By Joe Kingsley Eyiah, Brookview Middle School, Toronto-Canada

The apparent frustration faced by students of the Senior High School (SHS) in Ghana as a result of the ‘unnecessary’ changes in the duration of the high school education from 3 years to 4 years and back to 3 years on the political whims of NPP and NDC governments, calls for a NATIONAL AGENDA on our Education System.

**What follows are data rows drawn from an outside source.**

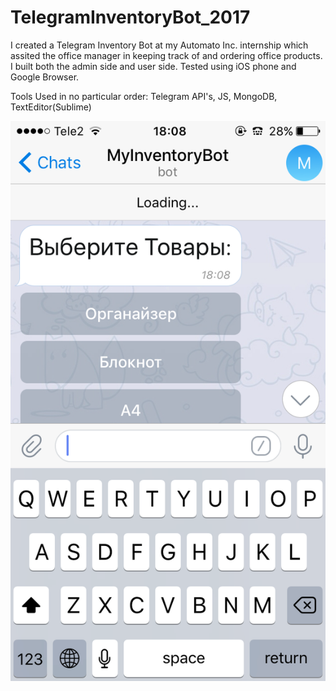 # TelegramInventoryBot_2017
I created a Telegram Inventory Bot at my Automato Inc. internship which assited the office manager in keeping track of and ordering office products. I built both the admin side and user side. Tested using iOS phone and Google Browser. 

Tools Used in no particular order: Telegram API's, JS, MongoDB, TextEditor(Sublime) 


![alt text](https://github.com/amir111/TelegramInventoryBot_2017/blob/master/IMG_8870.PNG)
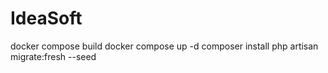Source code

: # IdeaSoft

docker compose build
docker compose up -d
composer install
php artisan migrate:fresh --seed
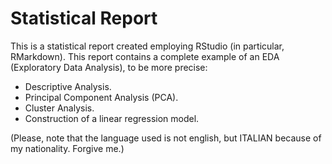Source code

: # Statistical Report

This is a statistical report created employing RStudio (in particular, RMarkdown).
This report contains a complete example of an EDA (Exploratory Data Analysis), to be more precise:
- Descriptive Analysis.
- Principal Component Analysis (PCA).
- Cluster Analysis.
- Construction of a linear regression model.

(Please, note that the language used is not english, but ITALIAN because of my nationality. Forgive me.)
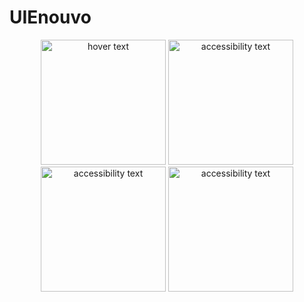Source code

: # UIEnouvo

<p align="center">
  <img src="https://user-images.githubusercontent.com/92264413/192083720-2b38ed09-2c5a-4e3d-9d14-be6b7d93c83c.png" width="200" title="hover text">
  <img src="https://user-images.githubusercontent.com/92264413/192083755-6daee95c-5893-4065-9578-88c55232796c.png" width="200" alt="accessibility text">
  <img src="https://user-images.githubusercontent.com/92264413/192083763-8413fd7c-7b42-4749-b24b-b46626e54875.png" width="200" alt="accessibility text">
  <img src="https://user-images.githubusercontent.com/92264413/192083764-efd5ccda-6ee5-4cb6-a1e8-8925ee9be099.png" width="200" alt="accessibility text">
</p>



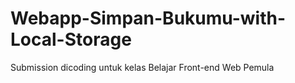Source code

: # Webapp-Simpan-Bukumu-with-Local-Storage
Submission dicoding untuk kelas Belajar Front-end Web Pemula
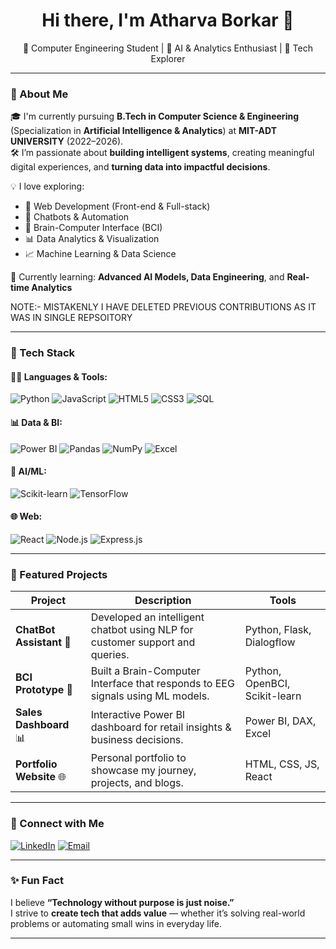 <h1 align="center">Hi there, I'm Atharva Borkar 👋</h1>

<p align="center">
  🚀 Computer Engineering Student | 🤖 AI & Analytics Enthusiast | 🧠 Tech Explorer
</p>

---

### 🌟 About Me

🎓 I'm currently pursuing **B.Tech in Computer Science & Engineering** (Specialization in **Artificial Intelligence & Analytics**) at **MIT-ADT UNIVERSITY** (2022–2026).  
🛠️ I’m passionate about **building intelligent systems**, creating meaningful digital experiences, and **turning data into impactful decisions**.

💡 I love exploring:
- 🧱 Web Development (Front-end & Full-stack)
- 🤖 Chatbots & Automation
- 🧠 Brain-Computer Interface (BCI)
- 📊 Data Analytics & Visualization
- 📈 Machine Learning & Data Science

🌱 Currently learning: **Advanced AI Models, Data Engineering**, and **Real-time Analytics**

NOTE:- MISTAKENLY I HAVE DELETED PREVIOUS CONTRIBUTIONS AS IT WAS IN SINGLE REPSOITORY

---

### 🧰 Tech Stack

#### 👨‍💻 Languages & Tools:
![Python](https://img.shields.io/badge/Python-3776AB?style=flat&logo=python&logoColor=white)
![JavaScript](https://img.shields.io/badge/JavaScript-F7DF1E?style=flat&logo=javascript&logoColor=black)
![HTML5](https://img.shields.io/badge/HTML5-E34F26?style=flat&logo=html5&logoColor=white)
![CSS3](https://img.shields.io/badge/CSS3-1572B6?style=flat&logo=css3&logoColor=white)
![SQL](https://img.shields.io/badge/SQL-4479A1?style=flat&logo=mysql&logoColor=white)

#### 📊 Data & BI:
![Power BI](https://img.shields.io/badge/Power%20BI-F2C811?style=flat&logo=powerbi&logoColor=black)
![Pandas](https://img.shields.io/badge/Pandas-150458?style=flat&logo=pandas&logoColor=white)
![NumPy](https://img.shields.io/badge/Numpy-013243?style=flat&logo=numpy&logoColor=white)
![Excel](https://img.shields.io/badge/Excel-217346?style=flat&logo=microsoft-excel&logoColor=white)

#### 🧠 AI/ML:
![Scikit-learn](https://img.shields.io/badge/Scikit--Learn-F7931E?style=flat&logo=scikit-learn&logoColor=white)
![TensorFlow](https://img.shields.io/badge/TensorFlow-FF6F00?style=flat&logo=tensorflow&logoColor=white)

#### 🌐 Web:
![React](https://img.shields.io/badge/React-20232A?style=flat&logo=react&logoColor=61DAFB)
![Node.js](https://img.shields.io/badge/Node.js-339933?style=flat&logo=nodedotjs&logoColor=white)
![Express.js](https://img.shields.io/badge/Express.js-000000?style=flat&logo=express&logoColor=white)

---

### 📌 Featured Projects

| Project | Description | Tools |
|--------|-------------|--------|
| **ChatBot Assistant** 🤖 | Developed an intelligent chatbot using NLP for customer support and queries. | Python, Flask, Dialogflow |
| **BCI Prototype** 🧠 | Built a Brain-Computer Interface that responds to EEG signals using ML models. | Python, OpenBCI, Scikit-learn |
| **Sales Dashboard** 📊 | Interactive Power BI dashboard for retail insights & business decisions. | Power BI, DAX, Excel |
| **Portfolio Website** 🌐 | Personal portfolio to showcase my journey, projects, and blogs. | HTML, CSS, JS, React |

---

### 🔗 Connect with Me

[![LinkedIn](https://img.shields.io/badge/LinkedIn-blue?style=for-the-badge&logo=linkedin&logoColor=white)]([https://linkedin.com/in/atharvaborkar](https://www.linkedin.com/in/atharva-borkar-395858254/))
[![Email](https://img.shields.io/badge/Gmail-red?style=for-the-badge&logo=gmail&logoColor=white)](mailto:your.email@example.com)

---

### ✨ Fun Fact
I believe **“Technology without purpose is just noise.”**  
I strive to **create tech that adds value** — whether it’s solving real-world problems or automating small wins in everyday life.

---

Granted the fact that education is one of the most important tool for national development it becomes the responsibility of any progressive government anywhere to provide and promote sound educational policies as well as infrastructure that will help its people to acquire knowledge, skills and attitudes that enable them to develop their potentials. We need an acceptable NATIONAL EDUCATION POLICY to guide which political party that comes to power in Ghana in administering education as a cornerstone of national development!
It is regrettable to note that our dear country, Ghana, since the overthrow of the first President, Osagyefo Dr. Kwame Nkrumah in 1966, have- had to suffer from educational policies ‘koshwiako’ due to political whims and caprices of successive governments. There have been major education reforms over the years yet the experimentations in our education system based on party politics and unchartered political ideologies continue unabated. The immediate victims of such ‘unnecessary’ experimentations are students in general, and of late, students of our Senior High Schools in particular!
Though a new education committee under Professor Kwapong was appointed immediately after the overthrow of Dr. Kwame Nkrumah to fix the weakness in Ghana’s education, at the close of the 1970s, Ghana’s education could only be described as “decayed” and needed organic rejuvenation. The decay was a result of political instability with its resulting poor management, corruption, and general macroeconomic turmoil (Mfum-Mensah, 1998).

By the 1980s, Ghana’s education system had become dysfunctional. Serious challenges confronted it. In 1988, the military government of Jerry John Rawlings implemented broad reforms that touched all levels of the education system (except early childhood education) and attempted to address the recurring issues affecting the system. The reforms reduced pre-university education in the country from 17 years to 12 years (six years of primary, three years of junior secondary-JSS and three years of senior secondary-SSS-presently known as Senior High School education). There was also national literacy campaign through non-formal education for school dropouts and adult learners. The civilian government of Ghana under President J.J. Rawlings in 1996 implemented the Free Compulsory Universal Basic Education (fCUBE). This was specially designed to focus on basic education access and quality through improving the quality of teaching and learning, efficiency in management and, increasing access and local participation.

Rawlings handed over government to J. A. Kufuor in 2001. President Kufuor also came up with some education reforms which included the increase an increase in Senior High School duration from 3 years to 4 years and national school feeding program. Unfortunately, very little has been achieved in the light of all these reforms, especially for those living in rural communities.
The rapid development notwithstanding education practices in northern Ghana present one of the many education inequalities and disparities of the system of education that the country inherited from the colonial powers. Educational development in the north is very recent compared to the south. In addition, people in northern Ghana are underserved by the nation’s educational system. The area has few schools when compared to number of children of school going age. The northern area also has high pupil to teacher ratio, most of the teachers who are recruited lack pre-service training, and the state of school infrastructure in that part of the country is comparatively poor.
I postulate in the light of the foregoing fact of ‘education’ injustices as far as the distribution of educational resources (eg. Classrooms, libraries, teachers) are concerned in Ghana that, the cost-effective policy of reducing the four-year duration of Senior High education by the present government (NDC) as established by the NPP government about 6 years ago back to three-year duration is very disturbing to our education system! Now we have graduates of both the four-year SHS system and the three-year SHS system passing out at the same time this year. The consequences of such unprecedented number of high students flooding the Ghanaian education system are obvious. What a mess caused by political selfishness of the two main political parties-NDC and NPP in Ghana!
Since Kwapong’s Committee, there have many other committees on Ghana’s education reforms. Have all these committees been partisan in nature? Have they always missed the NATIONAL AGENDA for education in Ghana? I think we need one now!